Fables of Faubus shares Reas’ response to working-class life and documentary photography from the early 80s right up to the 2010s. His images are interspersed with his own comments on the work, while four friends and associates provide their views in short essays. Before I read the words, I want to view the photographs – to give myself an unbiased interpretation of this array of Reas’ work. It begins with images from his student days in South Wales when he wanted to emulate August Sander with his portraits of men still at work in the mines and manual labour.
Industry mixes their direct stares with glimpses of mining life. The black and white full face portraits making you wonder what these men were thinking in those moments. This is followed by his Penrhys Estate body of work. Some people seem to be longing for something else as they peer into the distance. Others, such as the man who stands next to a lamp whose shade is reminiscent of a Victorian ladies corset, confront the camera directly. But an image that Reas has said most change his perception of social documentary photography is one which Martin Parr, Reas’ then tutor, had chosen from his contact sheet of ballroom dancing partners. As a couple step gently forward they appear to be followed by a ghostly mirage or a porcelain statue. The sunlight at that moment catching this lone dancer, incongruous in his solitude and one shaded shoe.
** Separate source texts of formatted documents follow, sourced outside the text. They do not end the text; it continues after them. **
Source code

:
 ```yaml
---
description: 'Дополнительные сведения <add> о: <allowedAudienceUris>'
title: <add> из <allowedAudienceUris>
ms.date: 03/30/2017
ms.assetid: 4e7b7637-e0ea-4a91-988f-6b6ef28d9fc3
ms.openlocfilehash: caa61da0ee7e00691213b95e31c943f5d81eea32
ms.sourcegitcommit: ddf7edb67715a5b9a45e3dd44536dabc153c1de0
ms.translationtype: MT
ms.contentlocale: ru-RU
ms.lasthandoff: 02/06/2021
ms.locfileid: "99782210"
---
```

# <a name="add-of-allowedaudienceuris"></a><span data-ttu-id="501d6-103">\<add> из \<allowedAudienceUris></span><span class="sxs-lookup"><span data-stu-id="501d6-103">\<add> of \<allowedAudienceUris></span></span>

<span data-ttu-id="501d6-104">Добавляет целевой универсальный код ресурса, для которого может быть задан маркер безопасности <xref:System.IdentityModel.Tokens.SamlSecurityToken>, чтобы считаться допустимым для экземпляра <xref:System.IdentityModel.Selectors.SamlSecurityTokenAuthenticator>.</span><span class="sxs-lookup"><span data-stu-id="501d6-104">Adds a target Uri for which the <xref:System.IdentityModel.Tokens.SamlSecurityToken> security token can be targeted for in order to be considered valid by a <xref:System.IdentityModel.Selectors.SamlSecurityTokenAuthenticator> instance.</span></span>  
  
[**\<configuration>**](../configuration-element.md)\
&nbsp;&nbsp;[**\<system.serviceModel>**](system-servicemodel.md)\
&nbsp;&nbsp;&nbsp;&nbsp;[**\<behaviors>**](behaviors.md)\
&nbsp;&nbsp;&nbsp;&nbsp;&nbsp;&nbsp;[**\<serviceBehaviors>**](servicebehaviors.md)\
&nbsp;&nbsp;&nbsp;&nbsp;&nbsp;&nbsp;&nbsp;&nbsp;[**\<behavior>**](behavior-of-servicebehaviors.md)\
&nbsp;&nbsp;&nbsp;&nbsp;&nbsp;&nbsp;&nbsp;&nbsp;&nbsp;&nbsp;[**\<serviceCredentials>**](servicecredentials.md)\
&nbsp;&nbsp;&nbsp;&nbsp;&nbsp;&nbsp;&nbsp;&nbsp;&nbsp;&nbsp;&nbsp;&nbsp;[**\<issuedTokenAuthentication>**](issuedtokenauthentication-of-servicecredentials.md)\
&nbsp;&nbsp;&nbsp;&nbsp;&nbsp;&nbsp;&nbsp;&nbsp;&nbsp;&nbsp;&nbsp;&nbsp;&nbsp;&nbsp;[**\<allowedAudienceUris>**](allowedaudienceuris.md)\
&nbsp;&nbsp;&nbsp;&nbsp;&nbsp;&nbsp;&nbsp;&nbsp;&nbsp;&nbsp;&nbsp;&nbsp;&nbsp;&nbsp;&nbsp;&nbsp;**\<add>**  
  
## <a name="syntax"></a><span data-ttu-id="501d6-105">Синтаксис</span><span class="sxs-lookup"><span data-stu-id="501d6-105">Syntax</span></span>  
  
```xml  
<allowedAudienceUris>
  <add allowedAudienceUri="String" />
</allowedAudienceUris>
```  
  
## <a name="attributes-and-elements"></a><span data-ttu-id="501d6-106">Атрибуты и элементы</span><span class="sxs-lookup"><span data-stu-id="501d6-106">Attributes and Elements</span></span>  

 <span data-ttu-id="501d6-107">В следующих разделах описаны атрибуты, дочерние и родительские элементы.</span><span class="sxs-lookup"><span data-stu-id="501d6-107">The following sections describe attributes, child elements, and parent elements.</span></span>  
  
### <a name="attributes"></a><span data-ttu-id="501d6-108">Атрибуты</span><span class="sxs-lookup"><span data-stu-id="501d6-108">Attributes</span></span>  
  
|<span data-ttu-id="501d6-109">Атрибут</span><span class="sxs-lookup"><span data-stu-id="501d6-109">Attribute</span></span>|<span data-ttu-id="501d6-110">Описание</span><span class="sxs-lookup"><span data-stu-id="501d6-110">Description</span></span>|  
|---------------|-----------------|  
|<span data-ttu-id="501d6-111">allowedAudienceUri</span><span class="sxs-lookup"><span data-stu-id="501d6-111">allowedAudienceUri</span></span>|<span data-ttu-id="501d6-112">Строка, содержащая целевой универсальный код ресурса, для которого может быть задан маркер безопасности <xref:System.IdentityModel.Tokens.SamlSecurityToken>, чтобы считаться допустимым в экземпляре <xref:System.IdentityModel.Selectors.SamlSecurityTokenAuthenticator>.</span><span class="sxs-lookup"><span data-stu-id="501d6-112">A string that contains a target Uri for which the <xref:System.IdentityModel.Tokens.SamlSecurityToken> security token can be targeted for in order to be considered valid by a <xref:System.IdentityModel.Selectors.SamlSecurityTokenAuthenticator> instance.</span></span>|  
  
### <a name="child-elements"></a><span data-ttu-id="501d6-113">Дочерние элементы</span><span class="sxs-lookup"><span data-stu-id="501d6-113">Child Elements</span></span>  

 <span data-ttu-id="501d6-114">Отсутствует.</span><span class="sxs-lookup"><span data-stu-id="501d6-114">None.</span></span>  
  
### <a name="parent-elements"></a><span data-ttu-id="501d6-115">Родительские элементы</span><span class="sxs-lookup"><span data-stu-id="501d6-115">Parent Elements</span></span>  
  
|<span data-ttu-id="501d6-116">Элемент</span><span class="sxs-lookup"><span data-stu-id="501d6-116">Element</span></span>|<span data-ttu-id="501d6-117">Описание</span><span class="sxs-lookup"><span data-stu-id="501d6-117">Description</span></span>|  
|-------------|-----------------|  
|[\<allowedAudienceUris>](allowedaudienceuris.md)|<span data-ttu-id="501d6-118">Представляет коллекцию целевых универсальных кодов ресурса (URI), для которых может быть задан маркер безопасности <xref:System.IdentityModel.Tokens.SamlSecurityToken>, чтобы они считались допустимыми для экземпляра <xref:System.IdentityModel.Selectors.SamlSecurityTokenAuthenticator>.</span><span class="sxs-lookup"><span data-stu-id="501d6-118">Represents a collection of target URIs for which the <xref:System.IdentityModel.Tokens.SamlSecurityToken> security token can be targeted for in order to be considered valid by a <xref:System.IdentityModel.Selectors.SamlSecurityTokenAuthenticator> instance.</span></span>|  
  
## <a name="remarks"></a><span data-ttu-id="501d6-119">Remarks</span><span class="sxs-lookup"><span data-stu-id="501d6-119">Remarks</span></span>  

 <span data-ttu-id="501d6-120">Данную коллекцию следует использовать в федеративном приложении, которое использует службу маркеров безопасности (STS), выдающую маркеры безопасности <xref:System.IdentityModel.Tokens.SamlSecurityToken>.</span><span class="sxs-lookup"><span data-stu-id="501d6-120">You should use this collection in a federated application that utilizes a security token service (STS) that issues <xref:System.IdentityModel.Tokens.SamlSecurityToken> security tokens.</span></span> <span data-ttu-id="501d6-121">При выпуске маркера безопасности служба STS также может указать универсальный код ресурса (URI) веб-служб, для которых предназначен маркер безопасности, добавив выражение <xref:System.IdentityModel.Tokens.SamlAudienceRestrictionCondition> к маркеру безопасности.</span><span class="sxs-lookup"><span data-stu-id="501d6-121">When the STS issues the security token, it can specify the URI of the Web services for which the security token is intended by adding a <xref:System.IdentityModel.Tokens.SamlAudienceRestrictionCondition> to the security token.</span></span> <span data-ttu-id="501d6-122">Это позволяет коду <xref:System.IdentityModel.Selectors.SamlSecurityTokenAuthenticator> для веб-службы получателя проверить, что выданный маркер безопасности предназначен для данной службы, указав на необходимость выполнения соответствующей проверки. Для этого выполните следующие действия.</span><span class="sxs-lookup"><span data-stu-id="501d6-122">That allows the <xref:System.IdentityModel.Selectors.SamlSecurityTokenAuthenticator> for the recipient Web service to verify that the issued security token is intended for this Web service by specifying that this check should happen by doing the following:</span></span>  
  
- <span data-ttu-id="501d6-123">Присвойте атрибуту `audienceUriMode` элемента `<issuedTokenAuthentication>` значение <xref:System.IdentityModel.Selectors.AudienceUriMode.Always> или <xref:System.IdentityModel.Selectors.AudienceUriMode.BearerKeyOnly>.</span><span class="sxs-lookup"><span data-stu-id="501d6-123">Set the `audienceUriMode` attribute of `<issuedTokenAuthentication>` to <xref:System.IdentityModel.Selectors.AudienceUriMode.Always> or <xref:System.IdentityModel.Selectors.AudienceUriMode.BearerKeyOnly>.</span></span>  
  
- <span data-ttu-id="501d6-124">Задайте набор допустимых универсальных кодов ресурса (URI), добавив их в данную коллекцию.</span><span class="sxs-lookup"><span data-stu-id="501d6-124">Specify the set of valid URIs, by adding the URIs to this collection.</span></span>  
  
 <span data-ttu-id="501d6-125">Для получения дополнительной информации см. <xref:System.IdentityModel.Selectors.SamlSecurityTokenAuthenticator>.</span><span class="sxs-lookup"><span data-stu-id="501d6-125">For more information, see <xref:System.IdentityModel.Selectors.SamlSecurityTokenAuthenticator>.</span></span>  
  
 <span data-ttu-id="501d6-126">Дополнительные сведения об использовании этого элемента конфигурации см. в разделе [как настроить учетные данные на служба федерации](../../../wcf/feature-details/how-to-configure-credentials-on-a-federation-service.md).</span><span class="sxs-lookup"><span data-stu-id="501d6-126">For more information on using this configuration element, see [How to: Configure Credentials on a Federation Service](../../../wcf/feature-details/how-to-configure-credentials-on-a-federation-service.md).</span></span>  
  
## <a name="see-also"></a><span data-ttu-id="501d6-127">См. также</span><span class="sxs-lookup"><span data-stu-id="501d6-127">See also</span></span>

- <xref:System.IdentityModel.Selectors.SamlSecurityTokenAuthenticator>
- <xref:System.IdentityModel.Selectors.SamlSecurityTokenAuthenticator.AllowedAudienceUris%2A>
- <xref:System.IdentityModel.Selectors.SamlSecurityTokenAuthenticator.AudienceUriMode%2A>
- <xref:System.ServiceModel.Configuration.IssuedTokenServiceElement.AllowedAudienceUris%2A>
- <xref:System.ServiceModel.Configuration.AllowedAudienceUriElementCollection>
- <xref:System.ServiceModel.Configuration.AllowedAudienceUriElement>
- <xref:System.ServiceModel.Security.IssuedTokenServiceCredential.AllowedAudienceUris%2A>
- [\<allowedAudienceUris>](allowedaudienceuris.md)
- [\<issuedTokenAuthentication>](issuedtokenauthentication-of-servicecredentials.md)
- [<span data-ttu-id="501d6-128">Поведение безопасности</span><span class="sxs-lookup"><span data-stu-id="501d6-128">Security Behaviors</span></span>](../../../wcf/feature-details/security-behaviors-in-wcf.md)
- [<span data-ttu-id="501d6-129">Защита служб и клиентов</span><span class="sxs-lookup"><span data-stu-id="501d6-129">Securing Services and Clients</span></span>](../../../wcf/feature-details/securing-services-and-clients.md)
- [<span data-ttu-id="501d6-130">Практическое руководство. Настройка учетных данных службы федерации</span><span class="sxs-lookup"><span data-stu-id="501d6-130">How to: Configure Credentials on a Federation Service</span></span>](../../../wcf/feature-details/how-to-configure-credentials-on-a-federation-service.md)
Through the Valleys Project, Reas is still working in black and white and I can’t get away from a feeling of melancholy, of unfulfilled lives, but this seems grossly unfair. Being working class most definitely does not automatically strip you of humour, talent or drive. But this book, with its socio-political outlook and title that comes from a 50s jazz song written in response to an Arkansas governor’s refusal to permit integration at Little Rock Central High School, shows how social mobility is not so mobile for many.
As you turn over the page to I Can Help (Reas’ first book), you are bombarded by his first colour works. Following on from times of strikes, job losses and de-industrialisation, these images deal with consumerism. The turn from a ‘we’ to a ‘me’ attitude encouraged by the government at the time. In each picture it seems you can find the colour red. As if it’s garish gaiety is trying to fool you that by buying things life will be better. Is it coincidence or is there more to it?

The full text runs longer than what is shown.